Aviation shortages hamper the recovery of Tampa International Airport

While Tampa International Airport recovered faster than most US airports from the coronavirus pandemic, the road to recovery has continued to falter in recent months.

Airport officials estimate they won’t reach a “post-recovery period” until next year, airport adviser Pete Ricondo told the Hillsborough County Aviation Authority on Thursday.

More than 18 million passengers passed through Tampa International last year, according to airport officials, a drop of nearly 20 percent from 2019. The airport closed the gap at pre-pandemic levels this summer, returning to pre-pandemic records over the Thanksgiving holiday, but the streak ended in December, when ommicron surged and airline shortages caused hundreds of delays and cancellations into the new year.

Related: Meet the hawk protecting your flight at Tampa International Airport

Now many airlines have braced themselves for more trouble as winter storms can lead to more cancellations.

They will be put to the test as a storm raging from Texas to New England grounded many flights across the country on Thursday. Dallas was hit hardest with 650 cancellations. Tampa had 40 delays and 77 cancellations as of Thursday afternoon, according to tracking website FlightAware.

“Airline labor shortages are forcing airline scheduling decision-makers to pull capacity out of scheduled flights so they can build resilience into their schedules,” said Christopher Minner, executive vice president of marketing and communications.

Tampa International hosts one of the largest job fairs on February 15, ahead of the airport’s busiest time of year: spring break. Frontier Airlines is looking for approximately 1,000 flight attendants and there are 500 more vacancies for other airlines, retail stores, restaurants, car rental companies and ground handling services.

But airport officials expect to see even more gains this year, especially in international travel.

Ricondo showed the board of the aviation authority on Thursday a chart comparing the performance of Tampa International and US airports.

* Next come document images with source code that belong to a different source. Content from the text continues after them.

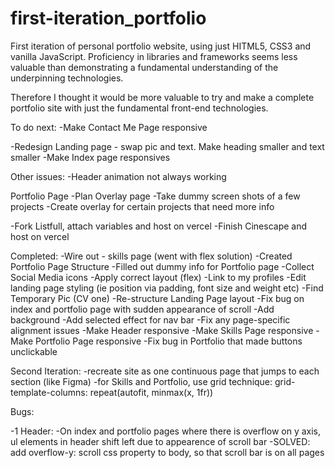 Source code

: # first-iteration_portfolio

First iteration of personal portfolio website, using just HITML5, CSS3 and vanilla JavaScript. Proficiency in libraries and frameworks seems less valuable than demonstrating a fundamental understanding of the underpinning technologies.

Therefore I thought it would be more valuable to try and make a complete portfolio site with just the fundamental front-end technologies.

To do next:
-Make Contact Me Page responsive

-Redesign Landing page - swap pic and text. Make heading smaller and text smaller
-Make Index page responsives

Other issues:
-Header animation not always working

Portfolio Page
-Plan Overlay page
-Take dummy screen shots of a few projects
-Create overlay for certain projects that need more info

-Fork Listfull, attach variables and host on vercel
-Finish Cinescape and host on vercel

Completed:
-Wire out - skills page (went with flex solution)
-Created Portfolio Page Structure
-Filled out dummy info for Portfolio page
-Collect Social Media icons
-Apply correct layout (flex)
-Link to my profiles
-Edit landing page styling (ie position via padding, font size and weight etc)
-Find Temporary Pic (CV one)
-Re-structure Landing Page layout
-Fix bug on index and portfolio page with sudden appearance of scroll
-Add background
-Add selected effect for nav bar
-Fix any page-specific alignment issues
-Make Header responsive
-Make Skills Page responsive
-Make Portfolio Page responsive
-Fix bug in Portfolio that made buttons unclickable

Second Iteration:
-recreate site as one continuous page that jumps to each section (like Figma)
-for Skills and Portfolio, use grid technique: grid-template-columns: repeat(autofit, minmax(x, 1fr))

Bugs:

-1 Header:
-On index and portfolio pages where there is overflow on y axis, ul elements in header shift left due to appearence of scroll bar
-SOLVED: add overflow-y: scroll css property to body, so that scroll bar is on all pages
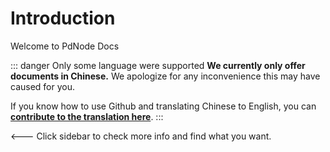 # Introduction

Welcome to PdNode Docs

::: danger Only some language were supported
**We currently only offer documents in Chinese.** We apologize for any inconvenience this may have caused for you.

If you know how to use Github and translating Chinese to English, you can [**contribute to the translation here**](/internationalization).
:::

<--- Click sidebar to check more info and find what you want.
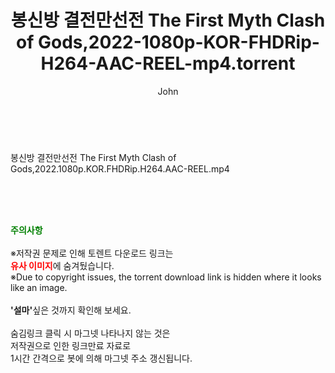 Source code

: ﻿---
layout: post
title:  "봉신방 결전만선전 The First Myth Clash of Gods,2022-1080p-KOR-FHDRip-H264-AAC-REEL-mp4.torrent"
author: John
categories: [ 영화 ]
tags: [  ]
image:  
description: "봉신방 결전만선전 The First Myth Clash of Gods,2022-1080p-KOR-FHDRip-H264-AAC-REEL-mp4 torrent 정보 공유"
toc: true
toc_sticky: true
---

<br>
<div class="view-img">
<a class="view_image" href="http://torrentmobile60.com/bbs/view_image.php?fn=%2Fdata%2Ffile%2Fmovie%2F3659260999_UJiPAuQc_578466bf415b465c8cb89c59731624e148f9a651.jpg" target="_blank"><img alt="" class="img-tag" content="http://torrentmobile60.com/data/file/movie/3659260999_UJiPAuQc_578466bf415b465c8cb89c59731624e148f9a651.jpg" itemprop="image" src="http://torrentmobile60.com/data/file/movie/3659260999_UJiPAuQc_578466bf415b465c8cb89c59731624e148f9a651.jpg"/></a><a class="view_image" href="http://torrentmobile60.com/bbs/view_image.php?fn=%2Fdata%2Ffile%2Fmovie%2F3659260999_hPdXVDlx_a4ea33c5c8b5b3e96f8f03e1de62784456b02a3e.jpg" target="_blank"><img alt="" class="img-tag" content="http://torrentmobile60.com/data/file/movie/3659260999_hPdXVDlx_a4ea33c5c8b5b3e96f8f03e1de62784456b02a3e.jpg" itemprop="image" src="http://torrentmobile60.com/data/file/movie/3659260999_hPdXVDlx_a4ea33c5c8b5b3e96f8f03e1de62784456b02a3e.jpg"/></a></div><div class="view-content" itemprop="description">
<p>봉신방 결전만선전 The First Myth Clash of Gods,2022.1080p.KOR.FHDRip.H264.AAC-REEL.mp4<br/></p> </div>
    
<br><br><br>
<p data-ke-size="size16"><b><span style="color: green;">주의사항</span></b><br /><br />※저작권 문제로 인해 토렌트 다운로드 링크는<br /><b><span style="color: red;">유사 이미지</span></b>에 숨겨뒀습니다.<br />※Due to copyright issues, the torrent download link is hidden where it looks like an image.<br /><br /><b>'설마'</b>싶은 것까지 확인해 보세요.<br /><br />숨김링크 클릭 시 마그넷 나타나지 않는 것은<br />저작권으로 인한 링크만료 자료로<br />1시간 간격으로 봇에 의해 마그넷 주소 갱신됩니다.</p>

Nearly all US airports aligned with each other during global crises such as the Vietnam War, September 11, the Great Recession and COVID-19. After each dip, the numbers came back higher than before.

Related: What is the future of travel after a pandemic? Tampa International Airport plans to find out.

“The air travel industry and the airline industry have always recovered from each of these events,” Ricondo said.

Ricondo, who is conducting a study for Tampa International’s 20-year master plan, said he expects the airport to return to normal growth within two years. According to projections to be submitted to the Federal Aviation Administration for approval, nearly 39 million passengers a year could be passing through Tampa by 2042.